In an interview with PharmaShots, Dr. Robert Koenekoop, MD, PhD, Professor of Pediatric Surgery, Human Genetics and Adult Ophthalmology at McGill University’s Montreal Children’s Hospital shared his views on the clinical data of the trial and shed light on how RNA therapies work in eye disorders?
- QR-421a demonstrated a concordant benefit in multiple measures of vision including visual activity, visual fields, and retinal imaging. QR-421a was also observed to be safe and well-tolerated with no SAEs reported
- QR-421a targets the underlying cause of the genetic disease with the intent to stop vision loss in people with Usher syndrome and retinitis pigmentosa due to USH2A exon 13 mutations
- ProQR has built a platform to develop highly targeted therapies to address the underlying cause of inherited retinal diseases to stop or reverse vision loss
Tuba: Can you shed some light on Usher Syndrome Type 2a and Non-Syndromic Retinitis Pigmentosa?

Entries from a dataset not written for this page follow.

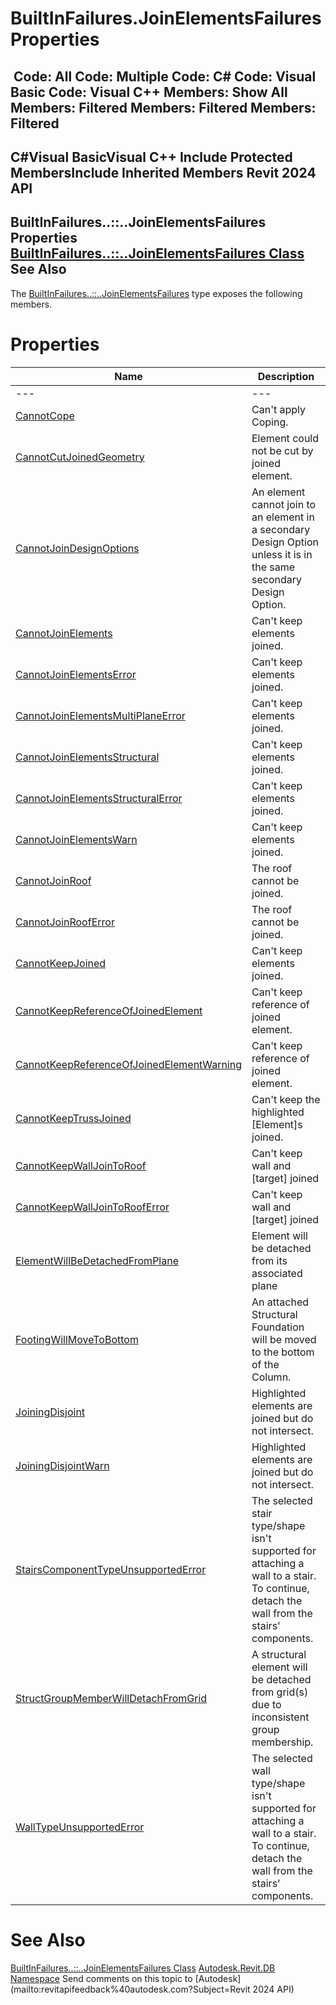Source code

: # BuiltInFailures.JoinElementsFailures Properties

﻿
 Code: All Code: Multiple Code: C# Code: Visual Basic Code: Visual C++  Members: Show All Members: Filtered Members: Filtered Members: Filtered   
---  
C#Visual BasicVisual C++
Include Protected MembersInclude Inherited Members
Revit 2024 API  
---  
BuiltInFailures..::..JoinElementsFailures Properties  
[BuiltInFailures..::..JoinElementsFailures Class](2d7e4353-c24a-38d5-f3aa-3cbc2cb92698.md "BuiltInFailures.JoinElementsFailures Class") See Also  
---  
The [BuiltInFailures..::..JoinElementsFailures](2d7e4353-c24a-38d5-f3aa-3cbc2cb92698.md "BuiltInFailures.JoinElementsFailures Class") type exposes the following members.
# Properties
| Name | Description |
| --- | --- |
| --- | --- | --- |
| [CannotCope](fa79d15f-4fdc-a3c6-a93a-1c95f9da1bdf.md "CannotCope Property") | Can't apply Coping. |
| [CannotCutJoinedGeometry](4c14e807-61ac-69bf-d6a7-6c4651b0f136.md "CannotCutJoinedGeometry Property") | Element could not be cut by joined element. |
| [CannotJoinDesignOptions](8f0e7335-c831-7bf8-f87c-01166ac8a93c.md "CannotJoinDesignOptions Property") | An element cannot join to an element in a secondary Design Option unless it is in the same secondary Design Option. |
| [CannotJoinElements](fdb603c0-d339-3693-1374-cefaa274aba2.md "CannotJoinElements Property") | Can't keep elements joined. |
| [CannotJoinElementsError](0d64e116-5fb4-ce3d-a30b-1ab6258aeea3.md "CannotJoinElementsError Property") | Can't keep elements joined. |
| [CannotJoinElementsMultiPlaneError](0d7d5708-4e83-4961-a7f3-bd1899072453.md "CannotJoinElementsMultiPlaneError Property") | Can't keep elements joined. |
| [CannotJoinElementsStructural](4e3b41ea-7231-b07a-0870-ea7742e6d67f.md "CannotJoinElementsStructural Property") | Can't keep elements joined. |
| [CannotJoinElementsStructuralError](7bfe838f-839c-3e53-c410-a0ca9c68b742.md "CannotJoinElementsStructuralError Property") | Can't keep elements joined. |
| [CannotJoinElementsWarn](98b22907-0e37-4fad-237e-6641e15c0aa7.md "CannotJoinElementsWarn Property") | Can't keep elements joined. |
| [CannotJoinRoof](347bb122-9f6c-ee90-edfb-7f43aaa4569f.md "CannotJoinRoof Property") | The roof cannot be joined. |
| [CannotJoinRoofError](9f5a54b2-59d4-d3b4-3b84-90a093e9f944.md "CannotJoinRoofError Property") | The roof cannot be joined. |
| [CannotKeepJoined](3a7df23f-f396-b7f7-5a14-28ebde0d42b7.md "CannotKeepJoined Property") | Can't keep elements joined. |
| [CannotKeepReferenceOfJoinedElement](fc8406bd-fa36-78cb-68e0-c9870198a6be.md "CannotKeepReferenceOfJoinedElement Property") | Can't keep reference of joined element. |
| [CannotKeepReferenceOfJoinedElementWarning](ed3be1e0-1816-9614-c47c-94d125366ef5.md "CannotKeepReferenceOfJoinedElementWarning Property") | Can't keep reference of joined element. |
| [CannotKeepTrussJoined](fd97ac9d-f94f-5fb0-2c33-415aaabf0de8.md "CannotKeepTrussJoined Property") | Can't keep the highlighted [Element]s joined. |
| [CannotKeepWallJoinToRoof](3e13b33f-4468-9c86-94c3-253faf272ae8.md "CannotKeepWallJoinToRoof Property") | Can't keep wall and [target] joined |
| [CannotKeepWallJoinToRoofError](c2a2b564-9afc-1bed-487c-fb1395db8a29.md "CannotKeepWallJoinToRoofError Property") | Can't keep wall and [target] joined |
| [ElementWillBeDetachedFromPlane](4950e9fe-eb9e-9c50-5cc8-b7407884f143.md "ElementWillBeDetachedFromPlane Property") | Element will be detached from its associated plane |
| [FootingWillMoveToBottom](dfb56eb2-d8e0-bbc9-c89e-ba206aa7eb22.md "FootingWillMoveToBottom Property") | An attached Structural Foundation will be moved to the bottom of the Column. |
| [JoiningDisjoint](c8a1377b-06cb-e713-2046-f88c8a03fbb9.md "JoiningDisjoint Property") | Highlighted elements are joined but do not intersect. |
| [JoiningDisjointWarn](79941f65-e2f5-519c-3ec7-3ca77188ab07.md "JoiningDisjointWarn Property") | Highlighted elements are joined but do not intersect. |
| [StairsComponentTypeUnsupportedError](434e6d0d-c6a4-8ddc-d88f-48d68a6c1269.md "StairsComponentTypeUnsupportedError Property") | The selected stair type/shape isn't supported for attaching a wall to a stair. To continue, detach the wall from the stairs' components. |
| [StructGroupMemberWillDetachFromGrid](948de625-d0cd-c614-1d2d-d681d8b33817.md "StructGroupMemberWillDetachFromGrid Property") | A structural element will be detached from grid(s) due to inconsistent group membership. |
| [WallTypeUnsupportedError](142a4322-3112-5746-854a-2e6287bc0f3c.md "WallTypeUnsupportedError Property") | The selected wall type/shape isn't supported for attaching a wall to a stair. To continue, detach the wall from the stairs' components. |

# See Also
[BuiltInFailures..::..JoinElementsFailures Class](2d7e4353-c24a-38d5-f3aa-3cbc2cb92698.md "BuiltInFailures.JoinElementsFailures Class")
[Autodesk.Revit.DB Namespace](87546ba7-461b-c646-cbb1-2cb8f5bff8b2.md "Autodesk.Revit.DB Namespace")
Send comments on this topic to [Autodesk](mailto:revitapifeedback%40autodesk.com?Subject=Revit 2024 API)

Dr. Koenekoop: Usher syndrome is a genetic condition characterized by both hearing loss up to deafness and the progressive loss of vision. The vision loss can also occur without hearing loss in a related disease called non-syndromic retinitis pigmentosa (nsRP).
Usher syndrome type 2a is caused most often by mutations in the USH2A gene. This gene is responsible for the formation of the Usherin protein. The mutation results in a dysfunctional Usherin protein and disrupts a process called phototransduction in the light-detecting cells (rod and cone photoreceptors) in the retina, causing RP. People with Usher syndrome type 2a are usually born with hearing loss and start to have progressive vision loss during adolescence.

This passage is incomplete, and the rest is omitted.